Bringing the World into the World

hacia 1980

WORK INFORMATION

Felt-tip pen on card and pen on hardboard, 142 x 101 cm

OTHER INFORMATION

Inscription on the reverse: "Alighiero e Boetti. Mettere al mondo il mondo / DUE FOGLI INSEPARABILI"

Perhaps an artist's biography is not, or at least should not be, all that important to an updated interpretation of his work, although at times it is nearly impossible to separate one from the other in light of their constant cross-contamination. This is true of the Italian artist Alighiero Boetti, who began his career in proximity to Arte Povera and was in fact included in this group by the critic Germano Celant. The mid-1960s for him was a time of experimenting with unusual materials and devising implausible combinations, usually of found objects, which soon gave way to an oeuvre with conceptualising undertones—projects in which process took precedence over the final product, considering the latter a mere consequence of the former.

Boetti began to revise the very notion of "the artist as author", a topic of study very close to 1960s aesthetics that found its best outlet in the series of maps begun in 1971, after his travels in Afghanistan. This passion for travel is the point where his biography and artwork intersect, as it was partly inspired by an ancestor who had spent part of his life in foreign lands.

The maps were Boetti's first "collaborative" work, for lack of a better term, though some have even gone so far as to call it "relational". His first map, where each country was identified by its flag, is not something the artist made all by himself; he merely established the basic pattern, and left several important decisions that determined the outcome up to the Afghan artisans who embroidered the map. Consequently, the piece exemplifies a kind of vacant authorship, shaking the very foundations of the traditional "artist as author" notion by putting major decisions in the hands of others.
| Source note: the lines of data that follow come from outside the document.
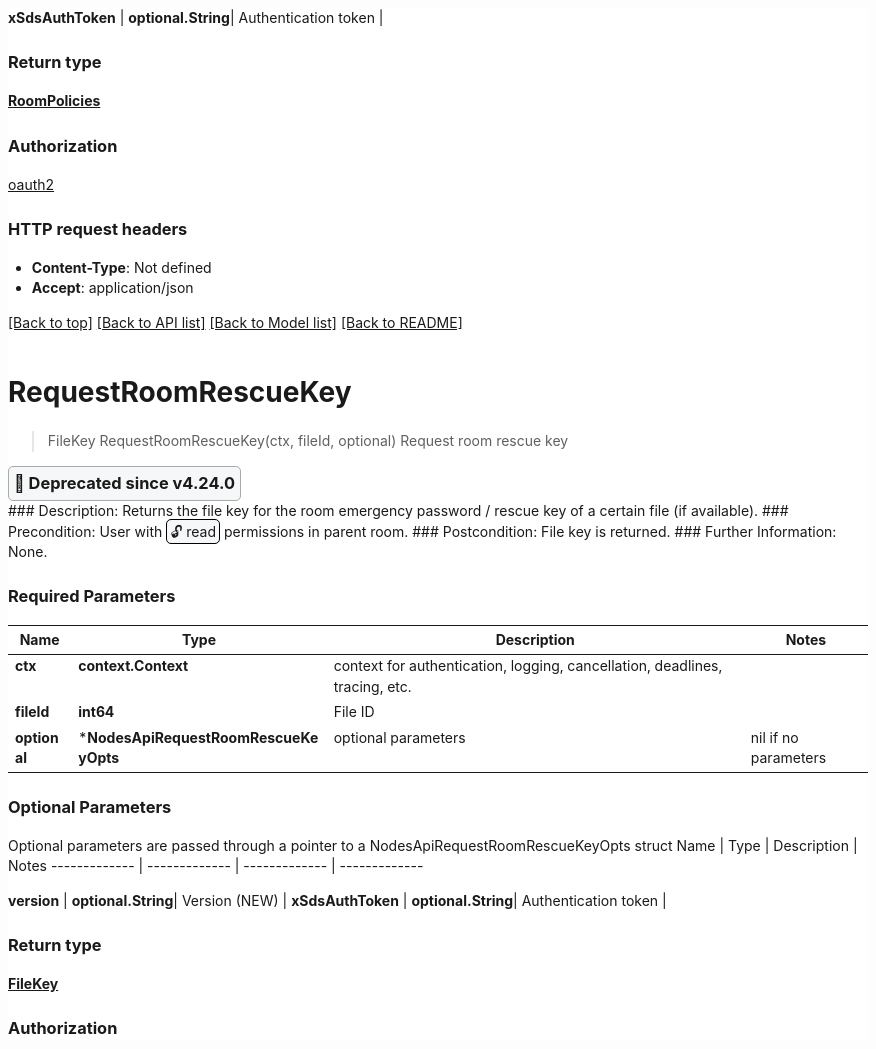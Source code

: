  **xSdsAuthToken** | **optional.String**| Authentication token | 

### Return type

[**RoomPolicies**](RoomPolicies.md)

### Authorization

[oauth2](../README.md#oauth2)

### HTTP request headers

 - **Content-Type**: Not defined
 - **Accept**: application/json

[[Back to top]](#) [[Back to API list]](../README.md#documentation-for-api-endpoints) [[Back to Model list]](../README.md#documentation-for-models) [[Back to README]](../README.md)

# **RequestRoomRescueKey**
> FileKey RequestRoomRescueKey(ctx, fileId, optional)
Request room rescue key

<h3 style='padding: 5px; background-color: #F6F7F8; border: 1px solid #AAA; border-radius: 5px; display: table-cell;'>&#128679; Deprecated since v4.24.0</h3>  ### Description:   Returns the file key for the room emergency password / rescue key of a certain file (if available).  ### Precondition: User with <span style='padding: 3px; background-color: #F6F7F8; border: 1px solid #000; border-radius: 5px; display: inline;'>&#128275; read</span> permissions in parent room.  ### Postcondition: File key is returned.  ### Further Information: None.

### Required Parameters

Name | Type | Description  | Notes
------------- | ------------- | ------------- | -------------
 **ctx** | **context.Context** | context for authentication, logging, cancellation, deadlines, tracing, etc.
  **fileId** | **int64**| File ID | 
 **optional** | ***NodesApiRequestRoomRescueKeyOpts** | optional parameters | nil if no parameters

### Optional Parameters
Optional parameters are passed through a pointer to a NodesApiRequestRoomRescueKeyOpts struct
Name | Type | Description  | Notes
------------- | ------------- | ------------- | -------------

 **version** | **optional.String**| Version (NEW) | 
 **xSdsAuthToken** | **optional.String**| Authentication token | 

### Return type

[**FileKey**](FileKey.md)

### Authorization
The author of this work is an artist divided, as Boetti made clear in 1972 when he began to sign his creations as an extended, disorientated version of himself, "Alighiero e Boetti": two in one, like the myriad hands that participate in the creation of his works.

An open work based on simple elements is the guiding principle behind Mettere al mondo il mondo [Bringing the World into the World], a series he began in the early 1970s in which the lines are drawn with a blue pen, leaving room for chance and for collaborations. [Estrella de Diego]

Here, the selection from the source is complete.